Ralph was lying beside the man, and when he saw Calhoun he lifted his head and wagged his stubby little tail but did not bother getting up.
Calhoun went in the front door, took the Remington autoloader off its hooks, and carried it out through the kitchen, through the sliding glass doors, and onto the deck.
The Man in the Suit looked up and smiled. He opened his hand and showed Calhoun the three shotgun shells he was holding. “Come on, Stoney,” he said. “Have a seat. Catch me up.”
Calhoun had been putting up drywall in the living room on a rainy afternoon in July of his first summer in Maine. It had been four months since he'd left the hospital, and he'd almost stopped thinking about it. Lyle had left after lunch to go bass fishing, and Calhoun was thinking that if Lyle brought back a good report, maybe tomorrow he'd take a break from his house building and try it himself, when he'd heard a voice call, “Mr. Calhoun?”
The front door was open and a man was standing on the porch with rainwater dripping off the roof onto his trench coat. A green Audi sedan was parked out front beside Calhoun's truck. Under his open coat the man wore a gray suit and striped necktie. Calhoun didn't remember ever seeing him before.
“Come on in,” he said. “It's raining out there.” He figured the man was an insurance salesman. The folks who handed out religious pamphlets generally traveled in pairs.
The stranger stepped inside and stood there. “I was just passing by, thought I'd drop in and see how you were doing.”
He was not from Maine. He had one of those vague, homogenized accents. Someone who moved around a lot, who had a talent for blending in, a man who people would have trouble remembering.
“I don't believe I know you, sir,” Calhoun said.
The man had stepped into what would eventually be the kitchen, but which then had a bare plywood floor. “You never used to talk like that,” he said, shaking the water out of his hair.
“Like what?”
“That accent.”
Calhoun had shrugged. “It's how I talk. So what do you want?”
“Well, to tell you the truth, they asked me to look in on you, make sure everything was going okay.”
“They?”
He flapped his hands and smiled.
“From the hospital, you mean?”
“Right,” he said, and Calhoun knew by the way he said it that it wasn't exactly the truth.
“Tell them I'm fine,” said Calhoun. “Thank them very much for their concern. Tell them they don't need to check up on me. I don't want to be checked up on. In fact, tell them that in the future I intend to shoot trespassers. okay? Will you tell them that?”

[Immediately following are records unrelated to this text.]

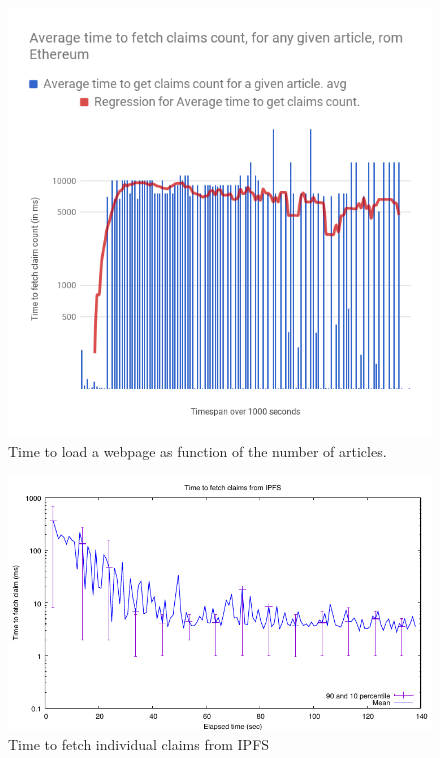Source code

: \begin{figure}[t]
  \centering
  \includegraphics[width=\columnwidth]{mock-figures/ethereumfetch.png}
  \vspace{-10pt}
  \caption{Time to load a webpage as function of the number of articles. }
  \label{fig:ethereumfetch}
\end{figure}

\begin{figure}[t]
  \centering
  \includegraphics[width=\columnwidth]{mock-figures/ipfsfetch.pdf}
  \vspace{-10pt}
  \caption{Time to fetch individual claims from IPFS}
  \label{fig:ipfsfetch}
\end{figure}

He gave Calhoun a patient smile, the sort of smile a priest might give a sinner. “They care about you, Mr. Calhoun. That's all.”
“And they want to know what I'm remembering.”
“Well, yes. That. And just, in general, ifâ”
“Nothing. Tell them I remember nothing. I'm starting over. Okay?”
The Man in the Suit had stood there with his eyebrows arched, as if he'd expected Calhoun to elaborate. After a minute, he shrugged. “Okay, Mr. Calhoun.” He turned to leave, hesitated, then said, “They will keep checking on you, you know.”
“From now on,” Calhoun had said, “I'll be shooting trespassers. Be sure you tell 'em that.”
The next time the Man in the Suit appeared at the door, Calhoun had greeted him with the Remington on his shoulder.
“You're not going to shoot me, Stoney,” the man said, and when Calhoun looked down, he saw that the man was holding a little automatic pistol in his hand and was pointing it in the direction of Calhoun's balls.
“I just want you to go away and not come back.”
“Can't do that,” the man said. “I'd lose my job, and they'd just send somebody else.”
“Am I that important?” said Calhoun.
The Man in the Suit smiled. “Got a beer or something?”
“No,” said Calhoun. “You want a Coke?”
“Oh, right,” said the Man in the Suit. “No alcohol.”
Calhoun hung the Remington back on the wall, took a couple of Cokes from the refrigerator, and he and the man sat in the rockers on the deck.
“You've done a nice job here,” the man said, tucking his automatic into a holster under his left armpit.